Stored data
--------------------------------------------------

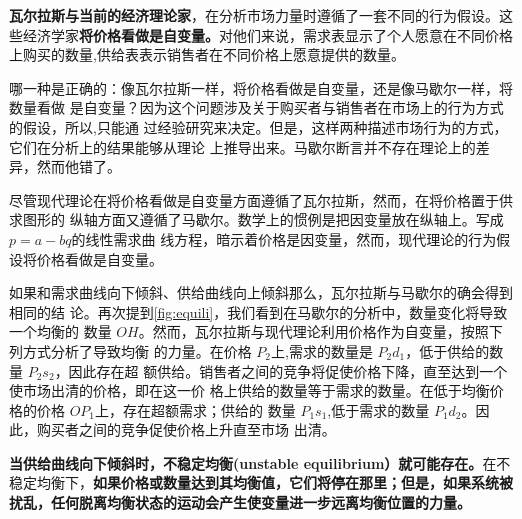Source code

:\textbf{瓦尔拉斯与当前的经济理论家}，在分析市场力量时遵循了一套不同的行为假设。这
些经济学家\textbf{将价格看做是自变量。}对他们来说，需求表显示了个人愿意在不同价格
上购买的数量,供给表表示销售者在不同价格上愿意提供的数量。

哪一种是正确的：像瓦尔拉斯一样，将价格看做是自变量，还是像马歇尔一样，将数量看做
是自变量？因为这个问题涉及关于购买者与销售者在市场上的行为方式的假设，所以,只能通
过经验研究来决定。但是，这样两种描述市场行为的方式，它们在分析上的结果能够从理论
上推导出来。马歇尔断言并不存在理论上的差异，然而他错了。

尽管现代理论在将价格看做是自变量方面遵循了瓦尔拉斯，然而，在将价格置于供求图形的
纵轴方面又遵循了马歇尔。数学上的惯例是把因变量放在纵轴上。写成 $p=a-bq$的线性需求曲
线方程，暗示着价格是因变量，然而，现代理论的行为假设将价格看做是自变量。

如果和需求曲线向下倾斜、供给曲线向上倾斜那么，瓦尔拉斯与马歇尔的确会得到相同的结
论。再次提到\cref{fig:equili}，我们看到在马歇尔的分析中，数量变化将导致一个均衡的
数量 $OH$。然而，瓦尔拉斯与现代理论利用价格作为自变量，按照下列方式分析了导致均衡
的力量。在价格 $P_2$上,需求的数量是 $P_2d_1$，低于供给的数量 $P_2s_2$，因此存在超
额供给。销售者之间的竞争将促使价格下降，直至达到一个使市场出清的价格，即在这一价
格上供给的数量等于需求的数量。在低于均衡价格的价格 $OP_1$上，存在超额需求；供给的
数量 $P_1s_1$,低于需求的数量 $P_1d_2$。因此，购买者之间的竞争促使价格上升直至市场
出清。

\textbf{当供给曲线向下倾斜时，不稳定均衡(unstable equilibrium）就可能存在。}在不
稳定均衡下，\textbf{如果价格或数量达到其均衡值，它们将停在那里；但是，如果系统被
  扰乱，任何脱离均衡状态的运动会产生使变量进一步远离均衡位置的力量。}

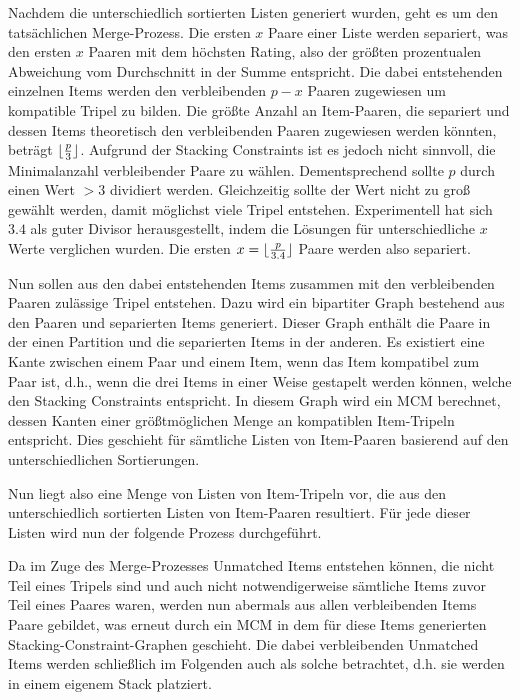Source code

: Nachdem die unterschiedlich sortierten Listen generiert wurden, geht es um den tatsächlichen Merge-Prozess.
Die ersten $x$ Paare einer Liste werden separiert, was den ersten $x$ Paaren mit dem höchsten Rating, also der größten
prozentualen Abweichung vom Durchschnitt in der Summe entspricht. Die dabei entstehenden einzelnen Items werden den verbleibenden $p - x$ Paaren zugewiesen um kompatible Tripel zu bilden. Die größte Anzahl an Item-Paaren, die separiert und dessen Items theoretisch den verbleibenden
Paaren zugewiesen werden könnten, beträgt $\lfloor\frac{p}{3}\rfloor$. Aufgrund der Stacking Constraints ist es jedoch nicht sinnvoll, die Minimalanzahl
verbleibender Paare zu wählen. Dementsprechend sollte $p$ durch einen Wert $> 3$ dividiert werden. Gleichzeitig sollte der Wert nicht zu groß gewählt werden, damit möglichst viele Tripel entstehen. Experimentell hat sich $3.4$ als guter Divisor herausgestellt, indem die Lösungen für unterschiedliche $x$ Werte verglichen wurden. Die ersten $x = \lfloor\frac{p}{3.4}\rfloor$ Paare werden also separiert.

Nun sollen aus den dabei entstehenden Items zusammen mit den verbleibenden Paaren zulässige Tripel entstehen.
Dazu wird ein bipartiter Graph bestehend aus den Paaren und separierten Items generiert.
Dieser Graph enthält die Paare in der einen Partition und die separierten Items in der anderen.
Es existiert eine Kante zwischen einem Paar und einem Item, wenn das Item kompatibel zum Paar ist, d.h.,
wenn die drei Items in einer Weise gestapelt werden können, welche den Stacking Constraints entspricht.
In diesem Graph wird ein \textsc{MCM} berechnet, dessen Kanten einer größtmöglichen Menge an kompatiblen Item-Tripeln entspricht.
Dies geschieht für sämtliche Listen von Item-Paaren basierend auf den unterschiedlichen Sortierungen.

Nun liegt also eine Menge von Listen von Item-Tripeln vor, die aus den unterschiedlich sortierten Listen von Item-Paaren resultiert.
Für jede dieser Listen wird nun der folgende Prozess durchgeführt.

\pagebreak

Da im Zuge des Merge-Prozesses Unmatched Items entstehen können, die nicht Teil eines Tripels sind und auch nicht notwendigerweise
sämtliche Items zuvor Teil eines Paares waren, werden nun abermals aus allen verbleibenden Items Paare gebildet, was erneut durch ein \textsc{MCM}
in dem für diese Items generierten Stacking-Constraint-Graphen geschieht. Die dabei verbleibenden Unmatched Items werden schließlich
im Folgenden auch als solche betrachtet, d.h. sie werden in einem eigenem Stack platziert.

--------------------------------------------------

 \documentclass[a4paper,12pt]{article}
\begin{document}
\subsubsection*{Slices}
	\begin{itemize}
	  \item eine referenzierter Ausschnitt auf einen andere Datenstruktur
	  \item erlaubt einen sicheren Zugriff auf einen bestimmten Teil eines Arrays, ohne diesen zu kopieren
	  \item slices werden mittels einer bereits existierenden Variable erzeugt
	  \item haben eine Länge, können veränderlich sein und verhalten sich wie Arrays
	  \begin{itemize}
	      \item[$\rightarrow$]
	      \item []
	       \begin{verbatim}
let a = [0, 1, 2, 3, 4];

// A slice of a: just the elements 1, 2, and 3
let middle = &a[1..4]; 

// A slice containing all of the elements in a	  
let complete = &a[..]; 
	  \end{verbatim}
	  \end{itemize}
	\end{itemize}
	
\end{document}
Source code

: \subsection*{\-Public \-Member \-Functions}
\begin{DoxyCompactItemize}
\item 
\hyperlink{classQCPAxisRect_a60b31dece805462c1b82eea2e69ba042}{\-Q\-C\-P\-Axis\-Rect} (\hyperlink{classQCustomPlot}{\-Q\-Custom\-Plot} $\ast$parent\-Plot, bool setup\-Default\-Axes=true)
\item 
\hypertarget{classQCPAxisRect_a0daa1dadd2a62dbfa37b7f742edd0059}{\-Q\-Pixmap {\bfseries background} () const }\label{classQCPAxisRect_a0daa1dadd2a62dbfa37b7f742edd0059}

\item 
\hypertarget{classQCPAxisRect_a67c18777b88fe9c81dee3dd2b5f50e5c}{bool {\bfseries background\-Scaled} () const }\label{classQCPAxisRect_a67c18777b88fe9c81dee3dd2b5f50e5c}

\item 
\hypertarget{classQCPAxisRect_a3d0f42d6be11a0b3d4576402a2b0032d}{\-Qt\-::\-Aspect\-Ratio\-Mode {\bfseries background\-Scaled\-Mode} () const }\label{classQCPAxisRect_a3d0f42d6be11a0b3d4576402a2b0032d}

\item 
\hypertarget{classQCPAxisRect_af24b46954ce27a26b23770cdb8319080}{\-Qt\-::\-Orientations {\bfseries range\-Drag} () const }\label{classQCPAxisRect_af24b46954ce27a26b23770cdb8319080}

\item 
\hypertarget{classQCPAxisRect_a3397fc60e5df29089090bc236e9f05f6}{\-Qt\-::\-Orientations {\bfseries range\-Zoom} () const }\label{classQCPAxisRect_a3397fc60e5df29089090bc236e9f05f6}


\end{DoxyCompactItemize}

--------------------------------------------------

Exercise prompt: What lines of the preceding data include the string "können"? Pull them out.

Exercise response:
wenn die drei Items in einer Weise gestapelt werden können, welche den Stacking Constraints entspricht.
Da im Zuge des Merge-Prozesses Unmatched Items entstehen können, die nicht Teil eines Tripels sind und auch nicht notwendigerweise
	  \item haben eine Länge, können veränderlich sein und verhalten sich wie Arrays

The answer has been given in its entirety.